Shaking the Remote plays a huge role in the game — it causes Mario to spin, allowing him to knock out enemies and destroy obstacles. You'll also shake the Remote to do things like have Mario skate across ice and climb up vines. And most importantly, spinning near a Launch Star will send you flying to other planetoids in the galaxy you're exploring.
You'll also tip the Remote side to side, for example, to steer a manta ray that Mario rides atop. (And here, again, my stomach really felt the motion of the ocean as I surfed through the winding waves.) Holding the Remote upright, you'll tilt it backward and forward as Mario balances atop a rolling ball.
Looking at all of the above-mentioned game play mechanics, it's hard to believe there's even more. And yet there is. A big part of the platforming play here involves figuring out how to use Mario's abilities to transform. Power ups allow him to turn into the likes of Bee Mario who can fly like a bee, or Spring Mario who can bounce extra high or and Boo Mario who floats like a ghost. Use his abilities wisely and you'll get where you need to go.

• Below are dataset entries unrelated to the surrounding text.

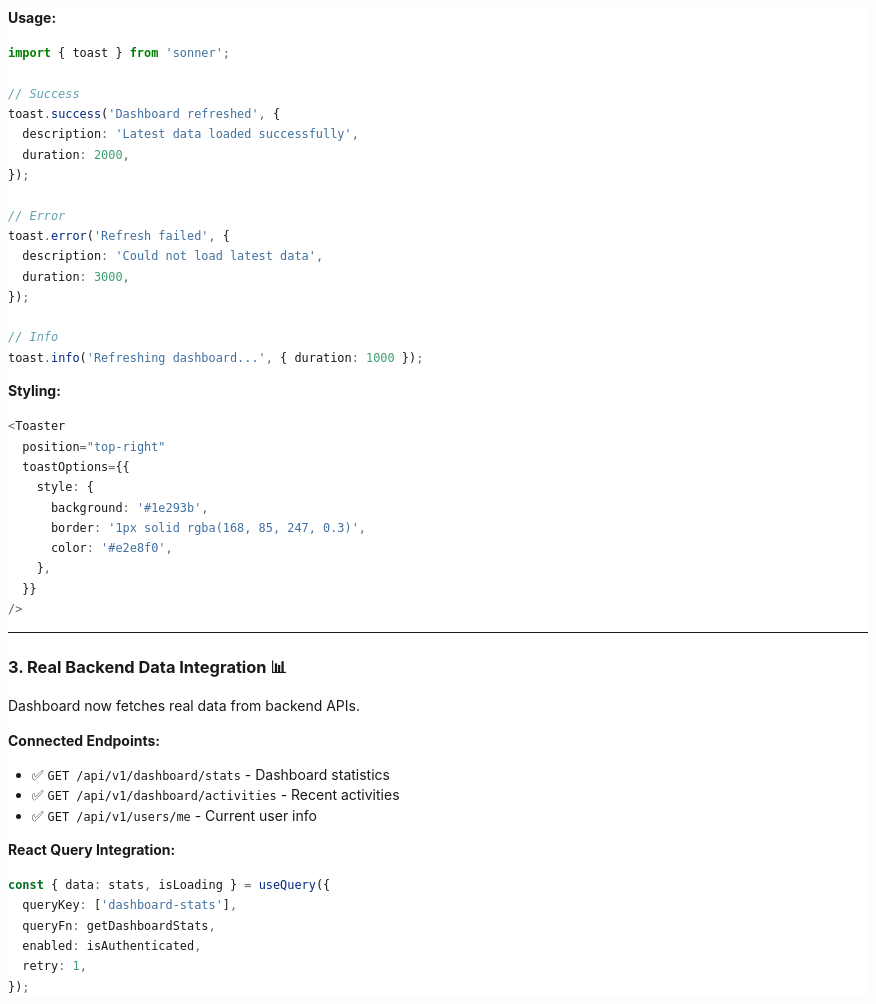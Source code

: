 **Usage:**
```typescript
import { toast } from 'sonner';

// Success
toast.success('Dashboard refreshed', {
  description: 'Latest data loaded successfully',
  duration: 2000,
});

// Error
toast.error('Refresh failed', {
  description: 'Could not load latest data',
  duration: 3000,
});

// Info
toast.info('Refreshing dashboard...', { duration: 1000 });
```

**Styling:**
```typescript
<Toaster
  position="top-right"
  toastOptions={{
    style: {
      background: '#1e293b',
      border: '1px solid rgba(168, 85, 247, 0.3)',
      color: '#e2e8f0',
    },
  }}
/>
```

---

### 3. **Real Backend Data Integration** 📊

Dashboard now fetches real data from backend APIs.

**Connected Endpoints:**
- ✅ `GET /api/v1/dashboard/stats` - Dashboard statistics
- ✅ `GET /api/v1/dashboard/activities` - Recent activities
- ✅ `GET /api/v1/users/me` - Current user info

**React Query Integration:**
```typescript
const { data: stats, isLoading } = useQuery({
  queryKey: ['dashboard-stats'],
  queryFn: getDashboardStats,
  enabled: isAuthenticated,
  retry: 1,
});
```

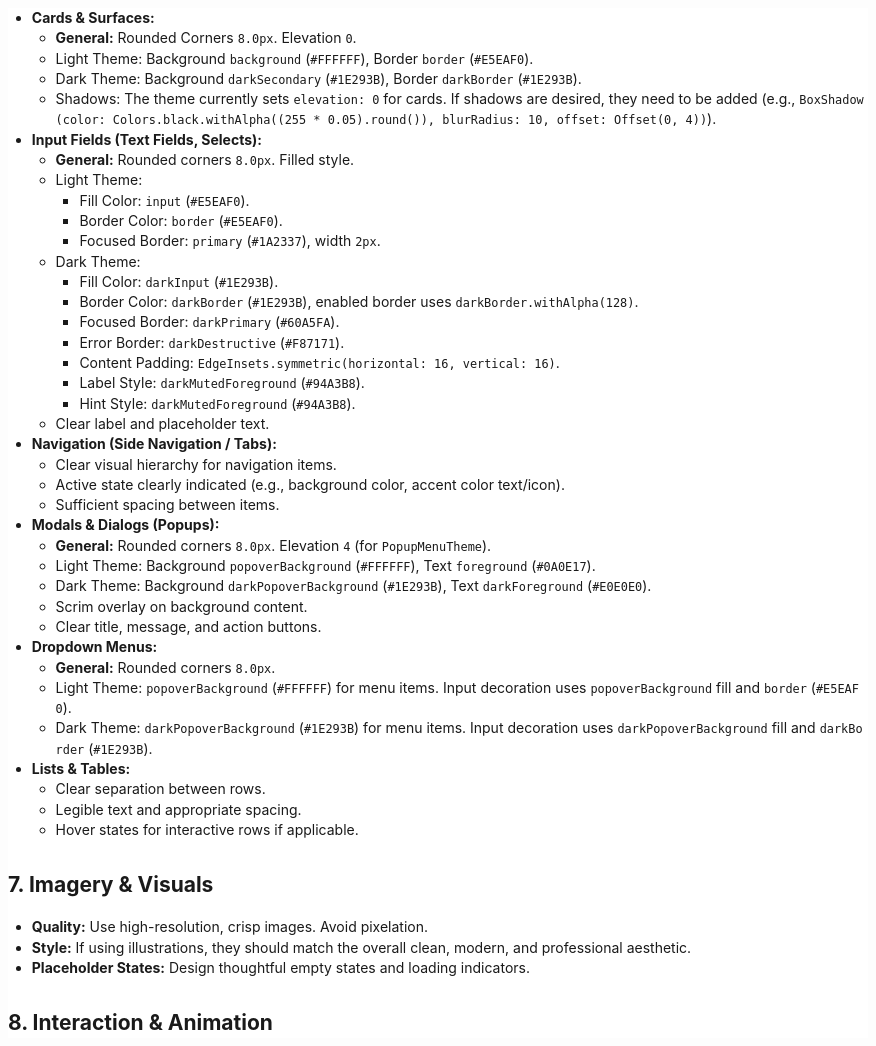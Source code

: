 *   **Cards & Surfaces:**
    *   **General:** Rounded Corners `8.0px`. Elevation `0`.
    *   Light Theme: Background `background` (`#FFFFFF`), Border `border` (`#E5EAF0`).
    *   Dark Theme: Background `darkSecondary` (`#1E293B`), Border `darkBorder` (`#1E293B`).
    *   Shadows: The theme currently sets `elevation: 0` for cards. If shadows are desired, they need to be added (e.g., `BoxShadow(color: Colors.black.withAlpha((255 * 0.05).round()), blurRadius: 10, offset: Offset(0, 4))`).
*   **Input Fields (Text Fields, Selects):**
    *   **General:** Rounded corners `8.0px`. Filled style.
    *   Light Theme:
        *   Fill Color: `input` (`#E5EAF0`).
        *   Border Color: `border` (`#E5EAF0`).
        *   Focused Border: `primary` (`#1A2337`), width `2px`.
    *   Dark Theme:
        *   Fill Color: `darkInput` (`#1E293B`).
        *   Border Color: `darkBorder` (`#1E293B`), enabled border uses `darkBorder.withAlpha(128)`.
        *   Focused Border: `darkPrimary` (`#60A5FA`).
        *   Error Border: `darkDestructive` (`#F87171`).
        *   Content Padding: `EdgeInsets.symmetric(horizontal: 16, vertical: 16)`.
        *   Label Style: `darkMutedForeground` (`#94A3B8`).
        *   Hint Style: `darkMutedForeground` (`#94A3B8`).
    *   Clear label and placeholder text.
*   **Navigation (Side Navigation / Tabs):**
    *   Clear visual hierarchy for navigation items.
    *   Active state clearly indicated (e.g., background color, accent color text/icon).
    *   Sufficient spacing between items.
*   **Modals & Dialogs (Popups):**
    *   **General:** Rounded corners `8.0px`. Elevation `4` (for `PopupMenuTheme`).
    *   Light Theme: Background `popoverBackground` (`#FFFFFF`), Text `foreground` (`#0A0E17`).
    *   Dark Theme: Background `darkPopoverBackground` (`#1E293B`), Text `darkForeground` (`#E0E0E0`).
    *   Scrim overlay on background content.
    *   Clear title, message, and action buttons.
*   **Dropdown Menus:**
    *   **General:** Rounded corners `8.0px`.
    *   Light Theme: `popoverBackground` (`#FFFFFF`) for menu items. Input decoration uses `popoverBackground` fill and `border` (`#E5EAF0`).
    *   Dark Theme: `darkPopoverBackground` (`#1E293B`) for menu items. Input decoration uses `darkPopoverBackground` fill and `darkBorder` (`#1E293B`).
*   **Lists & Tables:**
    *   Clear separation between rows.
    *   Legible text and appropriate spacing.
    *   Hover states for interactive rows if applicable.

## 7. Imagery & Visuals

*   **Quality:** Use high-resolution, crisp images. Avoid pixelation.
*   **Style:** If using illustrations, they should match the overall clean, modern, and professional aesthetic.
*   **Placeholder States:** Design thoughtful empty states and loading indicators.

## 8. Interaction & Animation
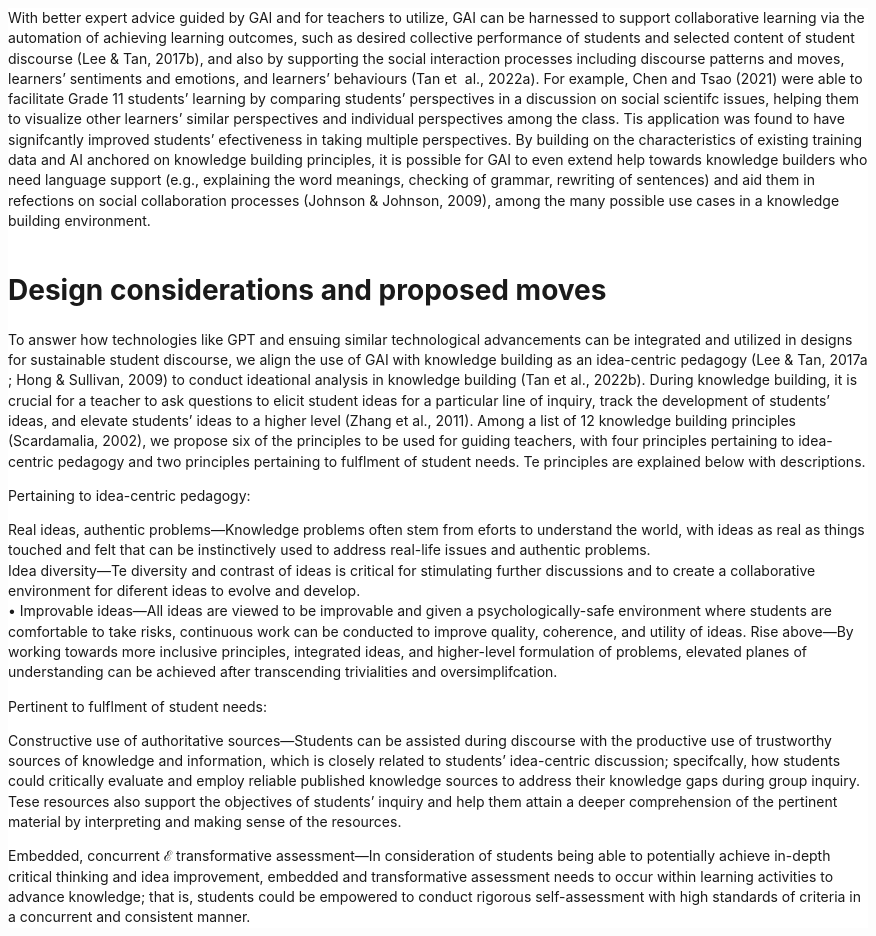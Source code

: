 With better expert advice guided by GAI and for teachers to utilize, GAI can be harnessed to support collaborative learning via the automation of achieving learning outcomes, such as desired collective performance of students and selected content of student discourse (Lee & Tan, 2017b), and also by supporting the social interaction processes including discourse patterns and moves, learners’ sentiments and emotions, and learners’ behaviours (Tan et  al., 2022a). For example, Chen and Tsao (2021) were able to facilitate Grade 11 students’ learning by comparing students’ perspectives in a discussion on social scientifc issues, helping them to visualize other learners’ similar perspectives and individual perspectives among the class. Tis application was found to have signifcantly improved students’ efectiveness in taking multiple perspectives. By building on the characteristics of existing training data and AI anchored on knowledge building principles, it is possible for GAI to even extend help towards knowledge builders who need language support (e.g., explaining the word meanings, checking of grammar, rewriting of sentences) and aid them in refections on social collaboration processes (Johnson & Johnson, 2009), among the many possible use cases in a knowledge building environment.

# Design considerations and proposed moves

To answer how technologies like GPT and ensuing similar technological advancements can be integrated and utilized in designs for sustainable student discourse, we align the use of GAI with knowledge building as an idea-centric pedagogy (Lee & Tan, $2 0 1 7 \mathrm { a }$ ; Hong & Sullivan, 2009) to conduct ideational analysis in knowledge building (Tan et al., 2022b). During knowledge building, it is crucial for a teacher to ask questions to elicit student ideas for a particular line of inquiry, track the development of students’ ideas, and elevate students’ ideas to a higher level (Zhang et al., 2011). Among a list of 12 knowledge building principles (Scardamalia, 2002), we propose six of the principles to be used for guiding teachers, with four principles pertaining to idea-centric pedagogy and two principles pertaining to fulflment of student needs. Te principles are explained below with descriptions.

Pertaining to idea-centric pedagogy:

Real ideas, authentic problems—Knowledge problems often stem from eforts to understand the world, with ideas as real as things touched and felt that can be instinctively used to address real-life issues and authentic problems.   
Idea diversity—Te diversity and contrast of ideas is critical for stimulating further discussions and to create a collaborative environment for diferent ideas to evolve and develop.   
• Improvable ideas—All ideas are viewed to be improvable and given a psychologically-safe environment where students are comfortable to take risks, continuous work can be conducted to improve quality, coherence, and utility of ideas. Rise above—By working towards more inclusive principles, integrated ideas, and higher-level formulation of problems, elevated planes of understanding can be achieved after transcending trivialities and oversimplifcation.

Pertinent to fulflment of student needs:

Constructive use of authoritative sources—Students can be assisted during discourse with the productive use of trustworthy sources of knowledge and information, which is closely related to students’ idea-centric discussion; specifcally, how students could critically evaluate and employ reliable published knowledge sources to address their knowledge gaps during group inquiry. Tese resources also support the objectives of students’ inquiry and help them attain a deeper comprehension of the pertinent material by interpreting and making sense of the resources.

Embedded, concurrent $\mathcal { E }$ transformative assessment—In consideration of students being able to potentially achieve in-depth critical thinking and idea improvement, embedded and transformative assessment needs to occur within learning activities to advance knowledge; that is, students could be empowered to conduct rigorous self-assessment with high standards of criteria in a concurrent and consistent manner.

All in all, there's just so much going on here and it's all so well executed and so entertaining it's hard not to sound like I'm gushing. But there really is only one negative to speak of and that is the auto-camera which, on occasion, doesn't quite give you the view you want. Yes, you are given the chance to manually control the camera from time to time with the D-Pad, but it's a bit limited and simply made me wish I had full control of my perspective — if for no other reason than to really soak in the visual splendor that is "Super Mario Galaxy."
And so I have to listen to my gut on this one. And my gut (vertigo and all) tells me that "Super Mario Galaxy" is one of the best — if not the best — game of the year.